Fallback System
prx is a young tool. It will have bugs. When a prx command fails — crash, panic, parse error, unexpected input — the agent’s workflow shouldn’t break.
The fallback system catches internal prx failures, runs the equivalent Unix command, and returns results in the same JSON envelope. The agent sees results, not errors. The failure is logged for debugging.
How It Works
CLI parse → try prx command → success? → output
→ error? → run fallback command
→ log error to ~/.prx/errors.jsonl
→ output fallback result as "ok"
std::panic::catch_unwind wraps the command dispatch. This catches panics (unwrap on None, index out of bounds) in addition to returned errors.
Fallback Output Format
When fallback is used, the envelope looks like:
{
"version": "0.2.0",
"command": "search",
"status": "ok",
"tokens": 1250,
"fallback": true,
"data": {
"raw": "src/auth.rs:42:fn authenticate(...)\nsrc/auth.rs:55:...\n",
"source": "grep -rn \"pattern\" path/"
}
}
status is "ok" because the agent got results. The fallback: true field is informational — the agent can detect it if it wants to, but doesn’t need to.
Fallback Mapping
| prx command | Fallback command | What it returns |
|---|---|---|
prx search "pattern" path/ | grep -rn "pattern" path/ | Raw grep output as data.raw |
prx read file.rs | cat file.rs | Raw file content as data.raw |
prx read file.rs --lines 10-20 | sed -n '10,20p' file.rs | Line range |
prx find path/ | find path/ -type f | File list |
prx find path/ --pattern "*.rs" | find path/ -name "*.rs" -type f | Filtered file list |
prx exists "pattern" path/ | grep -rl "pattern" path/ | File list (non-empty = exists) |
prx outline file.rs | grep -n "fn |struct |impl |enum |trait " file.rs | Rough symbol grep |
prx diff | git diff | Raw git diff output |
prx run <cmd> | <cmd> | Raw command output |
Commands Without Fallback
Some commands have no Unix equivalent, or are destructive enough that falling back silently would be wrong.
| Command | Reason |
|---|---|
prx edit --apply | Destructive. Never fall back to sed on a write operation. |
prx mcp | No Unix equivalent. |
prx init | No Unix equivalent. |
prx stats | No Unix equivalent. |
prx bench | No Unix equivalent. |
prx index | No Unix equivalent. |
prx batch | Per-command fallback within batch (each command falls back independently). |
For these commands, errors are returned as-is in the standard error envelope.
Error Logging
Every fallback appends a record to ~/.prx/errors.jsonl:
{
"ts": 1747500000,
"command": "search",
"args": ["search", "pattern", "src/"],
"error": "thread panicked at src/search/fusion.rs:42",
"fallback_cmd": "grep -rn pattern src/",
"fallback_bytes": 4500
}
This log is the primary debugging tool for prx failures. prx stats can show fallback rates. The log file grows unboundedly — clear it manually if needed.
Implementation
The fallback module lives at src/fallback.rs. It exposes three functions:
can_fallback(command: &str) -> bool— returns true for commands with Unix equivalentsrun_fallback(command: &str, args: &Commands) -> Option<serde_json::Value>— runs the fallback and returns the resultlog_error(...)— appends to~/.prx/errors.jsonl
The fallback is invoked from main.rs, not from inside command handlers. This means the fallback catches any failure in the command, including failures in shared infrastructure (chunking, embedding, ranking).
Design Goals
The fallback system has four goals:
- Zero agent disruption — a prx failure produces the same shaped output as a prx success.

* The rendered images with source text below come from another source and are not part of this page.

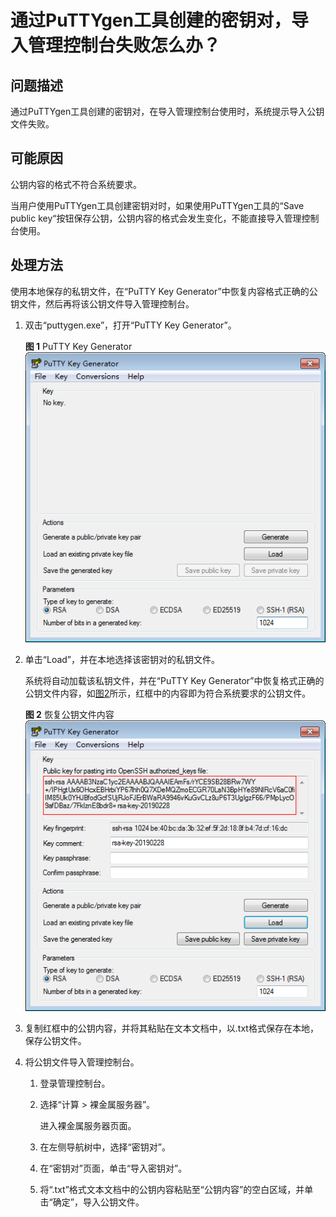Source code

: # 通过PuTTYgen工具创建的密钥对，导入管理控制台失败怎么办？<a name="bms_faq_0030"></a>

## 问题描述<a name="section51637593141938"></a>

通过PuTTYgen工具创建的密钥对，在导入管理控制台使用时，系统提示导入公钥文件失败。

## 可能原因<a name="section30783045141945"></a>

公钥内容的格式不符合系统要求。

当用户使用PuTTYgen工具创建密钥对时，如果使用PuTTYgen工具的“Save public key“按钮保存公钥，公钥内容的格式会发生变化，不能直接导入管理控制台使用。

## 处理方法<a name="section5338199164313"></a>

使用本地保存的私钥文件，在“PuTTY Key Generator”中恢复内容格式正确的公钥文件，然后再将该公钥文件导入管理控制台。

1.  双击“puttygen.exe”，打开“PuTTY Key Generator”。

    **图 1**  PuTTY Key Generator<a name="bms_01_0015_fig512465412578"></a>  
    ![](figures/PuTTY-Key-Generator.png "PuTTY-Key-Generator")

2.  单击“Load”，并在本地选择该密钥对的私钥文件。

    系统将自动加载该私钥文件，并在“PuTTY Key Generator”中恢复格式正确的公钥文件内容，如[图2](#fig184661439153519)所示，红框中的内容即为符合系统要求的公钥文件。

    **图 2**  恢复公钥文件内容<a name="fig184661439153519"></a>  
    ![](figures/恢复公钥文件内容.png "恢复公钥文件内容")

3.  复制红框中的公钥内容，并将其粘贴在文本文档中，以.txt格式保存在本地，保存公钥文件。
4.  将公钥文件导入管理控制台。
    1.  登录管理控制台。
    2.  选择“计算 \> 裸金属服务器”。

        进入裸金属服务器页面。

    3.  在左侧导航树中，选择“密钥对”。
    4.  在“密钥对”页面，单击“导入密钥对”。
    5.  将“.txt”格式文本文档中的公钥内容粘贴至“公钥内容”的空白区域，并单击“确定”，导入公钥文件。


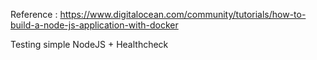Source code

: Reference : https://www.digitalocean.com/community/tutorials/how-to-build-a-node-js-application-with-docker

Testing simple NodeJS + Healthcheck
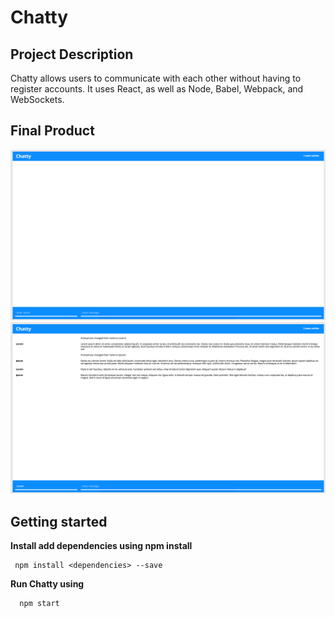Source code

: # Chatty

## Project Description
Chatty allows users to communicate with each other without having to register accounts. It uses React, as well as Node, Babel, Webpack, and WebSockets.

## Final Product
!['Blank Chatty App'](https://github.com/vadimgavrish/chattyApp/blob/master/screenshotOne.png)
!['Chatty App with text'](https://github.com/vadimgavrish/chattyApp/blob/master/screenshotTwo.png)

## Getting started
**Install add dependencies using npm install**


     npm install <dependencies> --save


**Run Chatty using**

      npm start



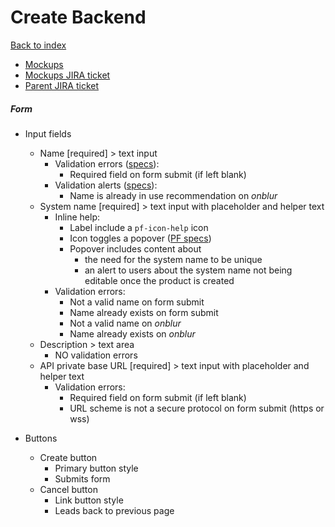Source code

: # Create Backend

[Back to index](../index.md)

* [Mockups](https://marvelapp.com/prototype/12844cg4/screen/71559193)
* [Mockups JIRA ticket](https://issues.redhat.com/browse/APPDUX-343)
* [Parent JIRA ticket](https://issues.redhat.com/browse/THREESCALE-5575)

##### Form
* Input fields
  * Name [required] > text input
    * Validation errors ([specs](../../global_components/alerts.md)):
      * Required field on form submit (if left blank)
    * Validation alerts ([specs](../../global_components/alerts.md)):
       <!-- * Name is already in use on form submit -->
       * Name is already in use recommendation on _onblur_
  * System name [required] > text input with placeholder and helper text
    * Inline help:
      * Label include a `pf-icon-help` icon
      * Icon toggles a popover ([PF specs](https://www.patternfly.org/v4/documentation/react/components/popover))
      * Popover includes content about
        * the need for the system name to be unique
        * an alert to users about the system name not being editable once the product is created
    * Validation errors:
      * Not a valid name on form submit
      * Name already exists on form submit
      * Not a valid name on _onblur_
      * Name already exists on _onblur_
  * Description > text area
    * NO validation errors
  * API private base URL [required] > text input with placeholder and helper text
    * Validation errors:
      * Required field on form submit (if left blank)
      * URL scheme is not a secure protocol on form submit (https or wss)

* Buttons
  * Create button
    * Primary button style
    * Submits form
  * Cancel button
    * Link button style
    * Leads back to previous page
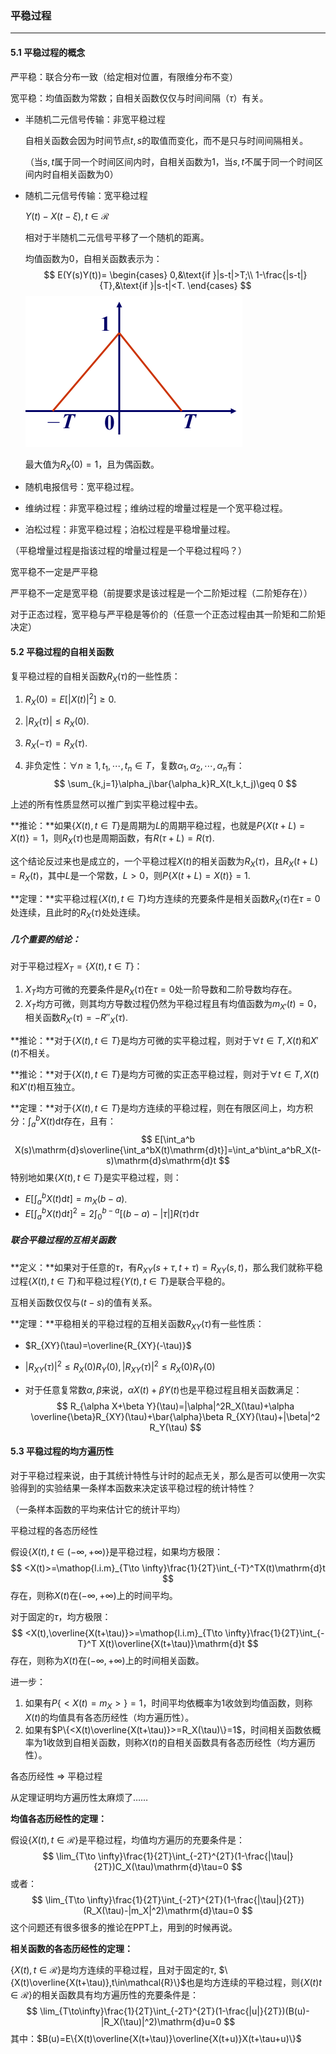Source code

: ### 平稳过程

---

#### 5.1 平稳过程的概念

严平稳：联合分布一致（给定相对位置，有限维分布不变）

宽平稳：均值函数为常数；自相关函数仅仅与时间间隔（$\tau$）有关。

- 半随机二元信号传输：非宽平稳过程

  自相关函数会因为时间节点$t,s$的取值而变化，而不是只与时间间隔相关。

  （当$s,t$属于同一个时间区间内时，自相关函数为1，当$s,t$不属于同一个时间区间内时自相关函数为0）

- 随机二元信号传输：宽平稳过程

  $Y(t)-X(t-\xi),t\in \mathcal{R}$

  相对于半随机二元信号平移了一个随机的距离。

  均值函数为0，自相关函数表示为：
  $$
  E(Y(s)Y(t))=
  \begin{cases}
  0,&\text{if }|s-t|>T;\\
  1-\frac{|s-t|}{T},&\text{if }|s-t|<T.
  \end{cases}
  $$
  <img src="pics/8.png" alt="随机二元传输过程" style="zoom:50%;" />

  最大值为$R_X(0)=1$，且为偶函数。

- 随机电报信号：宽平稳过程。

- 维纳过程：非宽平稳过程；维纳过程的增量过程是一个宽平稳过程。

- 泊松过程：非宽平稳过程；泊松过程是平稳增量过程。

（平稳增量过程是指该过程的增量过程是一个平稳过程吗？）

宽平稳不一定是严平稳

严平稳不一定是宽平稳（前提要求是该过程是一个二阶矩过程（二阶矩存在））

对于正态过程，宽平稳与严平稳是等价的（任意一个正态过程由其一阶矩和二阶矩决定）

#### 5.2 平稳过程的自相关函数

复平稳过程的自相关函数$R_X(\tau)$的一些性质：

1. $R_X(0)=E[|X(t)|^2]\geq 0$.

2. $|R_X(\tau)|\leq R_X(0)$.

3. $R_X(-\tau)=R_X(\tau)$.

4. 非负定性：$\forall n\geq 1,t_1,\cdots,t_n\in T$，复数$\alpha_1,\alpha_2,\cdots,\alpha_n$有：
   $$
   \sum_{k,j=1}\alpha_j\bar{\alpha_k}R_X(t_k,t_j)\geq 0
   $$

上述的所有性质显然可以推广到实平稳过程中去。

**推论：**如果$\{X(t),t\in T\}$是周期为$L$的周期平稳过程，也就是$P\{X(t+L)=X(t)\}=1$，则$R_X(\tau)$也是周期函数，有$R(\tau+L)=R(\tau)$.

这个结论反过来也是成立的，一个平稳过程$X(t)$的相关函数为$R_X(\tau)$，且$R_X(t+L)=R_X(t)$，其中$L$是一个常数，$L>0$，则$P\{X(t+L)=X(t)\}=1$.

**定理：**实平稳过程$\{X(t),t\in T\}$均方连续的充要条件是相关函数$R_X(\tau)$在$\tau=0$处连续，且此时的$R_X(\tau)$处处连续。

##### 几个重要的结论：

对于平稳过程$X_T=\{X(t),t\in T\}$：

1. $X_T$均方可微的充要条件是$R_X(\tau)$在$\tau=0$处一阶导数和二阶导数均存在。
2. $X_T$均方可微，则其均方导数过程仍然为平稳过程且有均值函数为$m_{X'}(t)=0$，相关函数$R_{X'}(\tau)=-R''_X(\tau)$.

**推论：**对于$\{X(t),t\in T\}$是均方可微的实平稳过程，则对于$\forall t\in T,X(t)$和$X'(t)$不相关。

**推论：**对于$\{X(t),t\in T\}$是均方可微的实正态平稳过程，则对于$\forall t\in T,X(t)$和$X'(t)$相互独立。

**定理：**对于$\{X(t),t\in T\}$是均方连续的平稳过程，则在有限区间上，均方积分：$\int_a^b X(t)\mathrm{d}t$存在，且有：
$$
E[\int_a^b X(s)\mathrm{d}s\overline{\int_a^bX(t)\mathrm{d}t}]=\int_a^b\int_a^bR_X(t-s)\mathrm{d}s\mathrm{d}t
$$
特别地如果$\{X(t),t\in T\}$是实平稳过程，则：

- $E[\int_a^bX(t)\mathrm{d}t]=m_X(b-a)$.
- $E[\int_a^bX(t)\mathrm{d}t]^2=2\int_0^{b-a}[(b-a)-|\tau|]R(\tau)\mathrm{d}\tau$

##### 联合平稳过程的互相关函数

**定义：**如果对于任意的$\tau$，有$R_{XY}(s+\tau,t+\tau)=R_{XY}(s,t)$，那么我们就称平稳过程$\{X(t),t\in T\}$和平稳过程$\{Y(t),t\in T\}$是联合平稳的。

互相关函数仅仅与$(t-s)$的值有关系。

**定理：**平稳相关的平稳过程的互相关函数$R_{XY}(\tau)$有一些性质：

- $R_{XY}(\tau)=\overline{R_{XY}(-\tau)}$

- $|R_{XY}(\tau)|^2\leq R_X(0)R_Y(0),|R_{XY}(\tau)|^2\leq R_X(0)R_{Y}(0)$

- 对于任意复常数$\alpha, \beta$来说，$\alpha X(t)+\beta Y(t)$也是平稳过程且相关函数满足：
  $$
  R_{\alpha X+\beta Y}(\tau)=|\alpha|^2R_X(\tau)+\alpha \overline{\beta}R_{XY}(\tau)+\bar{\alpha}\beta R_{XY}(\tau)+|\beta|^2 R_Y(\tau)
  $$

#### 5.3 平稳过程的均方遍历性

对于平稳过程来说，由于其统计特性与计时的起点无关，那么是否可以使用一次实验得到的实验结果一条样本函数来决定该平稳过程的统计特性？

（一条样本函数的平均来估计它的统计平均）

平稳过程的各态历经性

假设$\{X(t),t\in (-\infty,+\infty)\}$是平稳过程，如果均方极限：
$$
<X(t)>=\mathop{l.i.m}_{T\to \infty}\frac{1}{2T}\int_{-T}^TX(t)\mathrm{d}t
$$
存在，则称$X(t)$在$(-\infty,+\infty)$上的时间平均。

对于固定的$\tau$，均方极限：
$$
<X(t),\overline{X(t+\tau)}>=\mathop{l.i.m}_{T\to \infty}\frac{1}{2T}\int_{-T}^T X(t)\overline{X(t+\tau)}\mathrm{d}t
$$
存在，则称为$X(t)$在$(-\infty,+\infty)$上的时间相关函数。

进一步：

1. 如果有$P\{<X(t)=m_X>\}=1$，时间平均依概率为1收敛到均值函数，则称$X(t)$的均值具有各态历经性（均方遍历性）。
2. 如果有$P\{<X(t)\overline{X(t+\tau)}>=R_X(\tau)\}=1$，时间相关函数依概率为1收敛到自相关函数，则称$X(t)$的自相关函数具有各态历经性（均方遍历性）。

各态历经性  $\Rightarrow$ 平稳过程

从定理证明均方遍历性太麻烦了……

**均值各态历经性的定理：**

假设$\{X(t),t\in \mathcal{R}\}$是平稳过程，均值均方遍历的充要条件是：
$$
\lim_{T\to \infty}\frac{1}{2T}\int_{-2T}^{2T}(1-\frac{|\tau|}{2T})C_X(\tau)\mathrm{d}\tau=0
$$
或者：
$$
\lim_{T\to \infty}\frac{1}{2T}\int_{-2T}^{2T}(1-\frac{|\tau|}{2T})(R_X(\tau)-|m_X|^2)\mathrm{d}\tau=0
$$
这个问题还有很多很多的推论在PPT上，用到的时候再说。

**相关函数的各态历经性的定理：**

$\{X(t),t\in \mathcal{R}\}$是均方连续的平稳过程，且对于固定的$\tau$, $\{X(t)\overline{X(t+\tau)},t\in\mathcal{R}\}$也是均方连续的平稳过程，则$\{X(t)t\in\mathcal{R}\}$的相关函数具有均方遍历性的充要条件是：
$$
\lim_{T\to\infty}\frac{1}{2T}\int_{-2T}^{2T}(1-\frac{|u|}{2T})(B(u)-|R_X(\tau)|^2)\mathrm{d}u=0
$$
其中：$B(u)=E\{X(t)\overline{X(t+\tau)}\overline{X(t+u)}X(t+\tau+u)\}$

- Error capture — every fallback logs the error, the command that failed, the fallback command used, and a timestamp.
- Real-world baseline data — fallback results are raw Unix tool output, which gives actual baseline token counts. Both the fallback bytes and what prx would have returned (0, since it failed) are logged.
- Transparency — the JSON envelope includes
"fallback": trueso the agent can detect it if it wants to.